ミャンマークーデター、日本の役割は
ミャンマー国軍が2月1日、クーデターを起こし、政権を率いるアウンサンスーチー国家顧問兼外相ら政府与党の幹部を拘束した。国軍最高司令官のミンアウンフライン氏が軍政の最高意思決定機関を設置して自ら議長に就任し、体制作りを進めている。
ミンアウンフライン氏は「規律ある民主主義を確立するため」と主張しているが、最大都市ヤンゴンでは大規模な抗議デモがあり「軍政を倒せ、スーチー氏を開放しろ」と声をあげながら市内を練り歩いた。軍政側はインターネットを遮断し、国内で2000万人以上が利用するフェイスブックなどへの接続も遮断した。
ミャンマー(旧ビルマ)が英国から独立したのは1948年。スーチー氏は1945年生まれで、父アウンサン将軍はビルマ建国の父と言われていたが2歳の時に亡くなっている。1962年以降は、軍がクーデターを起こし政治を支配することが多かった。
このためスーチー氏らが国民民主連盟(NLD)を結成、90年の総選挙で圧勝したものの、軍は政権移譲を拒否。スーチー氏は自宅軟禁されたが91年にノーベル平和賞を受賞したりした。2011年にようやく民政移管が完了すると15年の総選挙でNLDが勝利し、スーチー氏が実質的な政権トップとなる国家顧問兼外相に就任した。
こうして約半世紀に及んだ軍政と、断続的に15年に及んだスーチー氏の軟禁にも終止符が打たれた。しかし国会議員の4分の1は軍人枠で占められるなど国軍の政治関与は今も続いている。特に17年には国軍が少数派のイスラム教徒ロヒンギャを迫害、約100万人が隣国のバングラデシュに難民として非難し、国際的批判を浴びている。

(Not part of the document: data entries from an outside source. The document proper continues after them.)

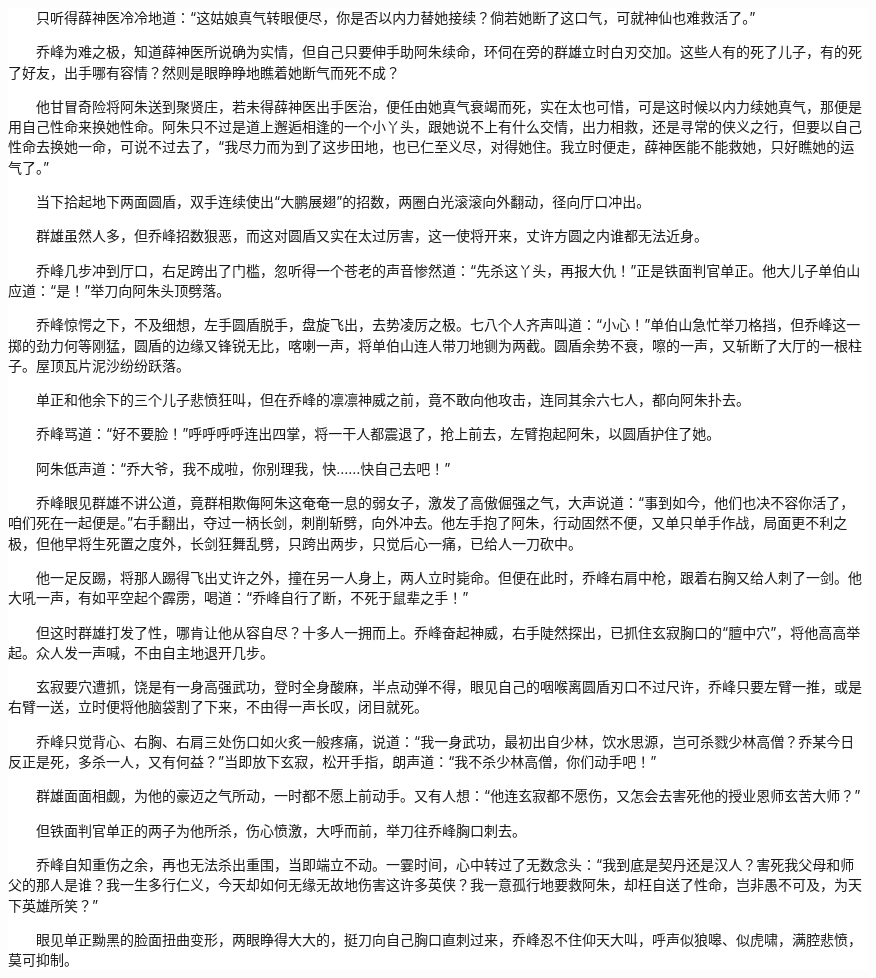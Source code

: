 　　只听得薛神医冷冷地道：“这姑娘真气转眼便尽，你是否以内力替她接续？倘若她断了这口气，可就神仙也难救活了。”

　　乔峰为难之极，知道薛神医所说确为实情，但自己只要伸手助阿朱续命，环伺在旁的群雄立时白刃交加。这些人有的死了儿子，有的死了好友，出手哪有容情？然则是眼睁睁地瞧着她断气而死不成？

　　他甘冒奇险将阿朱送到聚贤庄，若未得薛神医出手医治，便任由她真气衰竭而死，实在太也可惜，可是这时候以内力续她真气，那便是用自己性命来换她性命。阿朱只不过是道上邂逅相逢的一个小丫头，跟她说不上有什么交情，出力相救，还是寻常的侠义之行，但要以自己性命去换她一命，可说不过去了，“我尽力而为到了这步田地，也已仁至义尽，对得她住。我立时便走，薛神医能不能救她，只好瞧她的运气了。”

　　当下拾起地下两面圆盾，双手连续使出“大鹏展翅”的招数，两圈白光滚滚向外翻动，径向厅口冲出。

　　群雄虽然人多，但乔峰招数狠恶，而这对圆盾又实在太过厉害，这一使将开来，丈许方圆之内谁都无法近身。

　　乔峰几步冲到厅口，右足跨出了门槛，忽听得一个苍老的声音惨然道：“先杀这丫头，再报大仇！”正是铁面判官单正。他大儿子单伯山应道：“是！”举刀向阿朱头顶劈落。

　　乔峰惊愕之下，不及细想，左手圆盾脱手，盘旋飞出，去势凌厉之极。七八个人齐声叫道：“小心！”单伯山急忙举刀格挡，但乔峰这一掷的劲力何等刚猛，圆盾的边缘又锋锐无比，喀喇一声，将单伯山连人带刀地铡为两截。圆盾余势不衰，嚓的一声，又斩断了大厅的一根柱子。屋顶瓦片泥沙纷纷跃落。

　　单正和他余下的三个儿子悲愤狂叫，但在乔峰的凛凛神威之前，竟不敢向他攻击，连同其余六七人，都向阿朱扑去。

　　乔峰骂道：“好不要脸！”呼呼呼呼连出四掌，将一干人都震退了，抢上前去，左臂抱起阿朱，以圆盾护住了她。

　　阿朱低声道：“乔大爷，我不成啦，你别理我，快……快自己去吧！”

　　乔峰眼见群雄不讲公道，竟群相欺侮阿朱这奄奄一息的弱女子，激发了高傲倔强之气，大声说道：“事到如今，他们也决不容你活了，咱们死在一起便是。”右手翻出，夺过一柄长剑，刺削斩劈，向外冲去。他左手抱了阿朱，行动固然不便，又单只单手作战，局面更不利之极，但他早将生死置之度外，长剑狂舞乱劈，只跨出两步，只觉后心一痛，已给人一刀砍中。

　　他一足反踢，将那人踢得飞出丈许之外，撞在另一人身上，两人立时毙命。但便在此时，乔峰右肩中枪，跟着右胸又给人刺了一剑。他大吼一声，有如平空起个霹雳，喝道：“乔峰自行了断，不死于鼠辈之手！”

　　但这时群雄打发了性，哪肯让他从容自尽？十多人一拥而上。乔峰奋起神威，右手陡然探出，已抓住玄寂胸口的“膻中穴”，将他高高举起。众人发一声喊，不由自主地退开几步。

　　玄寂要穴遭抓，饶是有一身高强武功，登时全身酸麻，半点动弹不得，眼见自己的咽喉离圆盾刃口不过尺许，乔峰只要左臂一推，或是右臂一送，立时便将他脑袋割了下来，不由得一声长叹，闭目就死。

　　乔峰只觉背心、右胸、右肩三处伤口如火炙一般疼痛，说道：“我一身武功，最初出自少林，饮水思源，岂可杀戮少林高僧？乔某今日反正是死，多杀一人，又有何益？”当即放下玄寂，松开手指，朗声道：“我不杀少林高僧，你们动手吧！”

　　群雄面面相觑，为他的豪迈之气所动，一时都不愿上前动手。又有人想：“他连玄寂都不愿伤，又怎会去害死他的授业恩师玄苦大师？”

　　但铁面判官单正的两子为他所杀，伤心愤激，大呼而前，举刀往乔峰胸口刺去。

　　乔峰自知重伤之余，再也无法杀出重围，当即端立不动。一霎时间，心中转过了无数念头：“我到底是契丹还是汉人？害死我父母和师父的那人是谁？我一生多行仁义，今天却如何无缘无故地伤害这许多英侠？我一意孤行地要救阿朱，却枉自送了性命，岂非愚不可及，为天下英雄所笑？”

　　眼见单正黝黑的脸面扭曲变形，两眼睁得大大的，挺刀向自己胸口直刺过来，乔峰忍不住仰天大叫，呼声似狼嗥、似虎啸，满腔悲愤，莫可抑制。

今回のクーデターに対するASEAN各国の態度は微妙だ。タイ、カンボジア、フィリピンは「内政問題だ」とし不干渉の立場だし、ベトナム、ブルネイは「状況を見守る」と介入しない姿勢をみせている。
一方、シンガポール、マレーシア、インドネシアなどは「政治状況に懸念を感ずる。正常化を望む」などとしているが、欧米のような激しい批判を避け、ASEANとして一致した行動に出ることにも消極的だ。背後にアメリカ、中国、ロシアなどの大国が控えており、大国の思惑がそれぞれ違う上、ASEAN各国は独裁政権が多いのでハネ返りを恐れ、軽々に動けないのだ。
ただミャンマーは、約5500万人の人口と東南アジア最大の国土、豊富な宝石、鉱物資源などを持つ豊かな農業国で東南アジア最後のフロンティアと呼ばれてきた国だ。しかも東南アジアと中国、インドを結ぶ要衝の地域にも位置しているだけに、国際社会はクーデター後の政治新体制の動きに注目しているのだ。ミャンマーではスーチー氏の釈放を求める抗議デモが続いているが、軍部は「国家を安定させているのは国軍の力だ」と主張し、ミン最高司令官は国政運営に野心をもっているとも言われている。ただスーチー氏のカリスマ的人気と国際社会の軍部批判やアメリカなどの経済制裁も気にしており一挙に強力な軍政に戻れないようだ。
日本は安定化してきたミャンマーに400社超の企業が進出している。香港のように圧政を実施すると、進出している外国企業が退避し、せっかく安定成長の軌道に乗り始めたミャンマーの成長がストップする可能性も強い。
軍部とスーチー氏支援の民衆、そして国際社会との妥協がミャンマー発展のカギとなろう。ミャンマーの各勢力と良好な関係を持っていた日本がどんな役割を果たせるかも注目されている。